Peças de teatro voltaram a acontecer publicamente em lugares fechados, novas datas foram marcadas. Pessoas estão displicentemente usando suas máscaras faciais como apoio para queixo ou penduradas na orelha. Agora, os eventos voltaram a ser canceladas, as apresentações de espetáculos voltam a ser suspensas. Algumas apresentações ainda estão sendo realizadas. Até quando, não sabemos.

O ano está na reta final (Arte Rio Encena)
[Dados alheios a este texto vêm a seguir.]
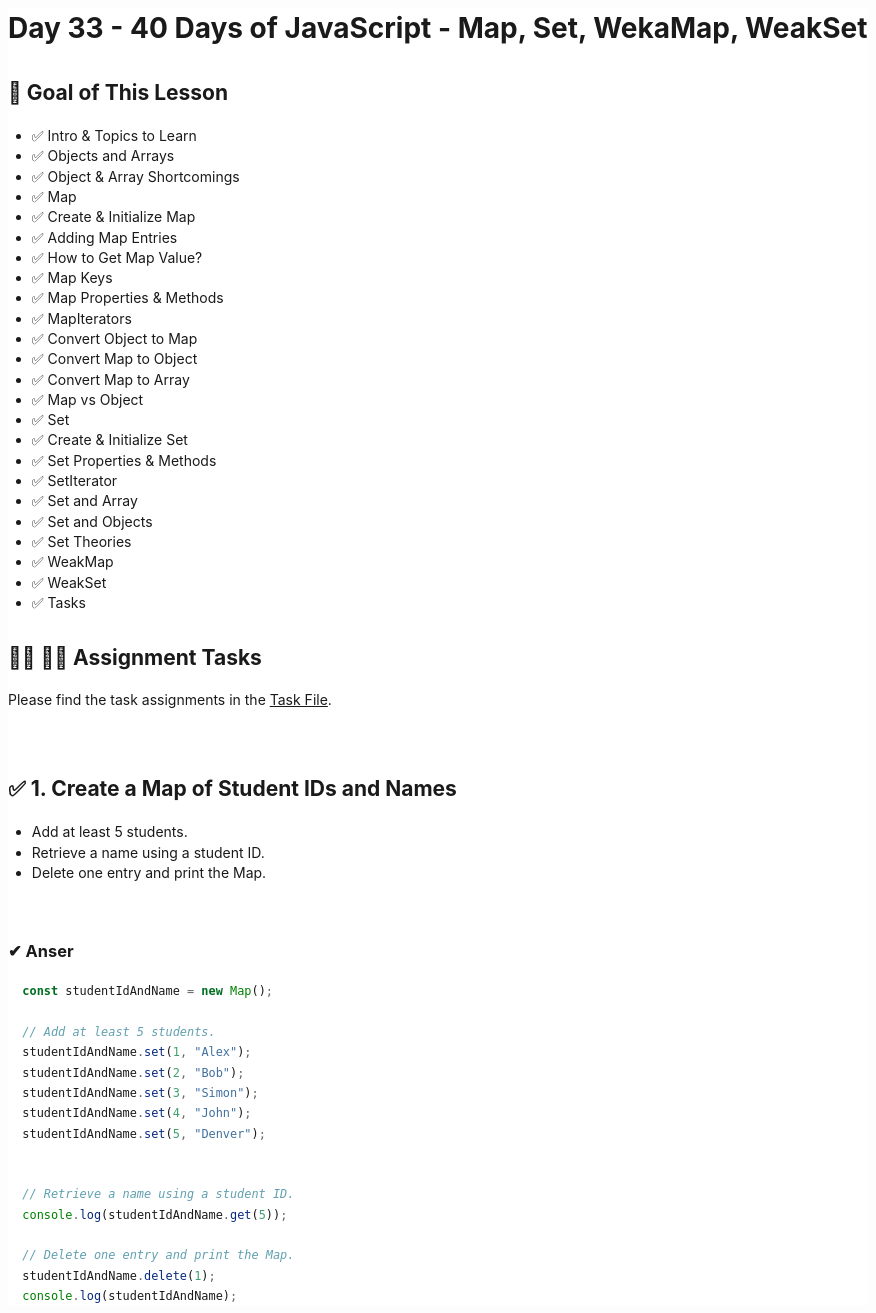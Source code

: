# Day 33 - 40 Days of JavaScript - Map, Set, WekaMap, WeakSet

## **🎯 Goal of This Lesson**

- ✅ Intro & Topics to Learn
- ✅ Objects and Arrays
- ✅ Object & Array Shortcomings
- ✅ Map
- ✅ Create & Initialize Map
- ✅ Adding Map Entries
- ✅ How to Get Map Value?
- ✅ Map Keys
- ✅ Map Properties & Methods
- ✅ MapIterators
- ✅ Convert Object to Map
- ✅ Convert Map to Object
- ✅ Convert Map to Array
- ✅ Map vs Object
- ✅ Set
- ✅ Create & Initialize Set
- ✅ Set Properties & Methods
- ✅ SetIterator
- ✅ Set and Array
- ✅ Set and Objects
- ✅ Set Theories
- ✅ WeakMap
- ✅ WeakSet
- ✅ Tasks

## **👩‍💻 🧑‍💻 Assignment Tasks**

Please find the task assignments in the [Task File](./task.md).

<br/>

## ✅ 1. Create a Map of Student IDs and Names
- Add at least 5 students.
- Retrieve a name using a student ID.
- Delete one entry and print the Map.

<br/>

### ✔ Anser
```js
  const studentIdAndName = new Map();

  // Add at least 5 students.
  studentIdAndName.set(1, "Alex");
  studentIdAndName.set(2, "Bob");
  studentIdAndName.set(3, "Simon");
  studentIdAndName.set(4, "John");
  studentIdAndName.set(5, "Denver");


  // Retrieve a name using a student ID.
  console.log(studentIdAndName.get(5));

  // Delete one entry and print the Map.
  studentIdAndName.delete(1);
  console.log(studentIdAndName);
```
Temos um governo onde não se incentiva a cultura (procurando taxar livros), que não incentiva professores (dizendo que ser professor é falta de opção), que ignora a história nacional (dizendo que não teve ditadura no Brasil), que diz não ter racismo no país. Foram 22 dias de apagão no Amapá. Estamos nos aproximando daquela época do ano quando presenciamos as fortes pancadas de chuva, seguidas por enchentes e deslizamentos por todo território nacional.
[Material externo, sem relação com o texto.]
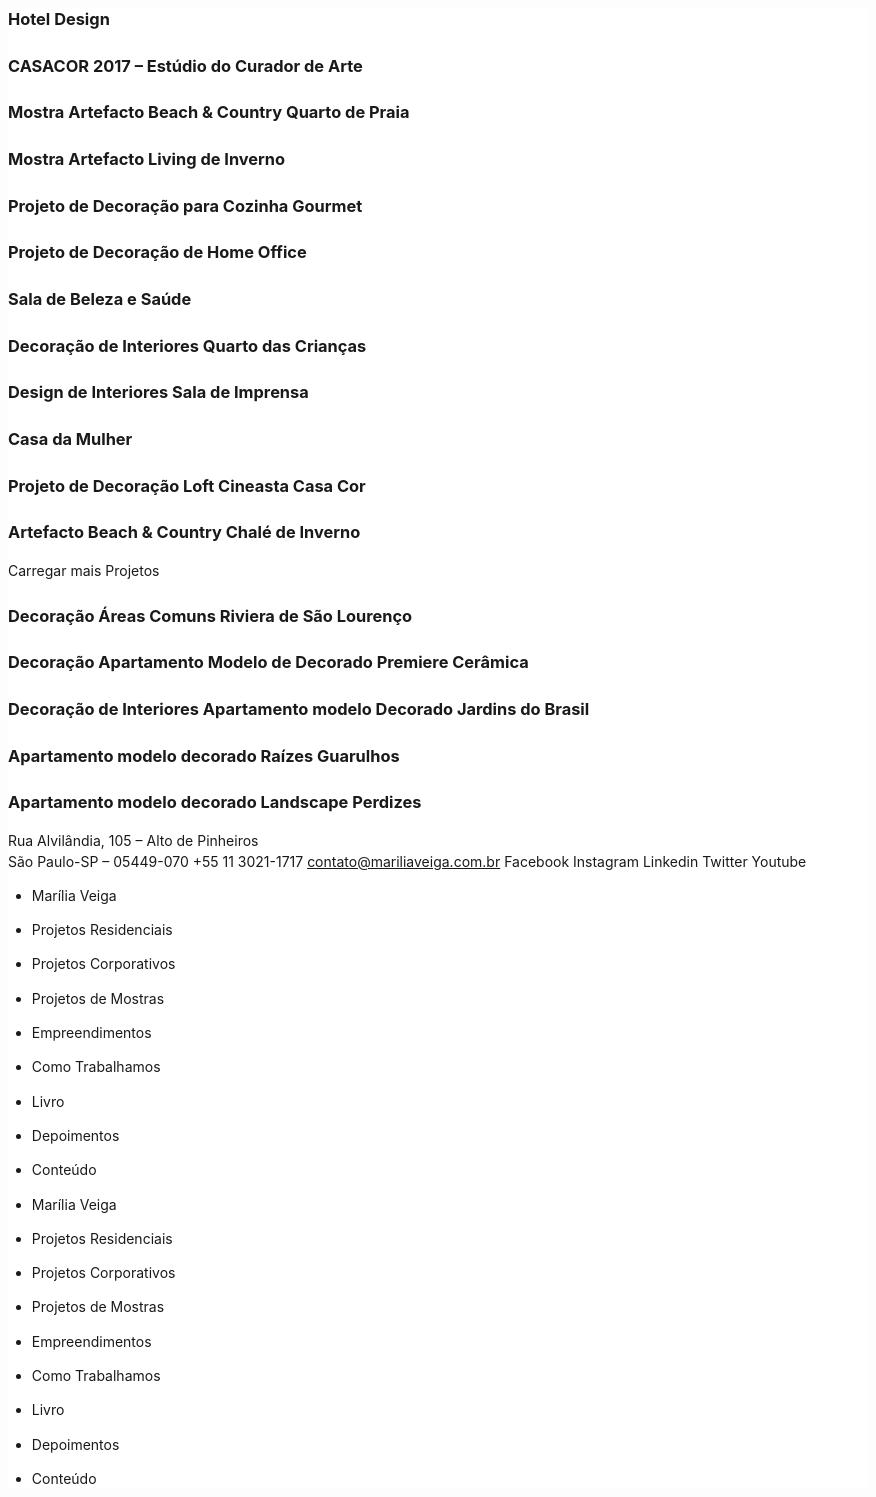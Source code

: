 ###  Hotel Design 
###  CASACOR 2017 – Estúdio do Curador de Arte 
###  Mostra Artefacto Beach & Country Quarto de Praia 
###  Mostra Artefacto Living de Inverno 
###  Projeto de Decoração para Cozinha Gourmet 
###  Projeto de Decoração de Home Office 
###  Sala de Beleza e Saúde 
###  Decoração de Interiores Quarto das Crianças 
###  Design de Interiores Sala de Imprensa 
###  Casa da Mulher 
###  Projeto de Decoração Loft Cineasta Casa Cor 
###  Artefacto Beach & Country Chalé de Inverno 
Carregar mais Projetos
###  Decoração Áreas Comuns Riviera de São Lourenço 
###  Decoração Apartamento Modelo de Decorado Premiere Cerâmica 
###  Decoração de Interiores Apartamento modelo Decorado Jardins do Brasil 
###  Apartamento modelo decorado Raízes Guarulhos 
###  Apartamento modelo decorado Landscape Perdizes 
Rua Alvilândia, 105 – Alto de Pinheiros   
São Paulo-SP – 05449-070
+55 11 3021-1717
contato@mariliaveiga.com.br
Facebook Instagram Linkedin Twitter Youtube
  * Marília Veiga
  * Projetos Residenciais
  * Projetos Corporativos
  * Projetos de Mostras
  * Empreendimentos
  * Como Trabalhamos
  * Livro
  * Depoimentos
  * Conteúdo


  * Marília Veiga
  * Projetos Residenciais
  * Projetos Corporativos
  * Projetos de Mostras
  * Empreendimentos
  * Como Trabalhamos
  * Livro
  * Depoimentos
  * Conteúdo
2020 tem sido um ano de aprendizados mais do que peculiares. E eu nem sei o que estou aprendendo, só sei que tem aprendizado nisso tudo. Sei também que daqui a um mês, quando o ano acabar, não só eu, mas muita gente pelo mundo vai se sentir mais aliviada.

Sim, estamos todos cansados de ouvir falar desse vírus. Só que parar de falar sobre o problema não faz com que ele desapareça. Eu não acredito que a Terra é plana. Eu também não acredito que religião deva ser levada para os interesses de governo. Acredito que se investirmos mais em educação primária e arte, consequentemente teremos menos encarceramentos. Definitivamente, não acredito em astrologia, acredito sim, em astronomia. E, infelizmente, se você não sabe a diferença, acho que você está precisando ler mais um pouco.
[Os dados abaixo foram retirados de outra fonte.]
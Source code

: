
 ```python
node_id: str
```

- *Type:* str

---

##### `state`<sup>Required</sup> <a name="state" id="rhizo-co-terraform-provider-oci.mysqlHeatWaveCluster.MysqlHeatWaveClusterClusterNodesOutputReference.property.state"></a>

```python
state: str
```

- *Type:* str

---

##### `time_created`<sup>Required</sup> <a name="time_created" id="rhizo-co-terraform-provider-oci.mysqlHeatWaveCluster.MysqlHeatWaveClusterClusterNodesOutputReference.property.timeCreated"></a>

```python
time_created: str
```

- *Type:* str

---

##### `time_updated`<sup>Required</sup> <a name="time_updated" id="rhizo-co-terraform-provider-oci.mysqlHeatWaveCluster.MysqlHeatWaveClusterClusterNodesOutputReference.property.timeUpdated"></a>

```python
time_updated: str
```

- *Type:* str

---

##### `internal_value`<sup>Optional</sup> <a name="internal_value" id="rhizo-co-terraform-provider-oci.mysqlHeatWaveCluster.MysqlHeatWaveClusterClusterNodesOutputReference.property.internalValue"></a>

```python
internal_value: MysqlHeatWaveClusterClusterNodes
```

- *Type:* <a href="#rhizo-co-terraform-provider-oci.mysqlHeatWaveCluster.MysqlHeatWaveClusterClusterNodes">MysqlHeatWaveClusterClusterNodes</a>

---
Por favor, não me entenda mal, defendo seu direito de acreditar no que você quiser, desde que não afete minha realidade. Afinal, se você acredita que deve explodir algum lugar pela opinião ali expressada, tenho que ser veementemente contra.

Funcionar como uma sociedade é muito mais difícil para uns do que para outros. Por isso, eu sempre repito, leia bastante, escute o que puder, assista coisas a variadas, visite exposições e lugares diferentes. Se preocupe com o seu
crescimento pessoal e não esqueça de ajudar quem estiver do seu lado.

Um aceno de mão efusivo e até a próxima semana.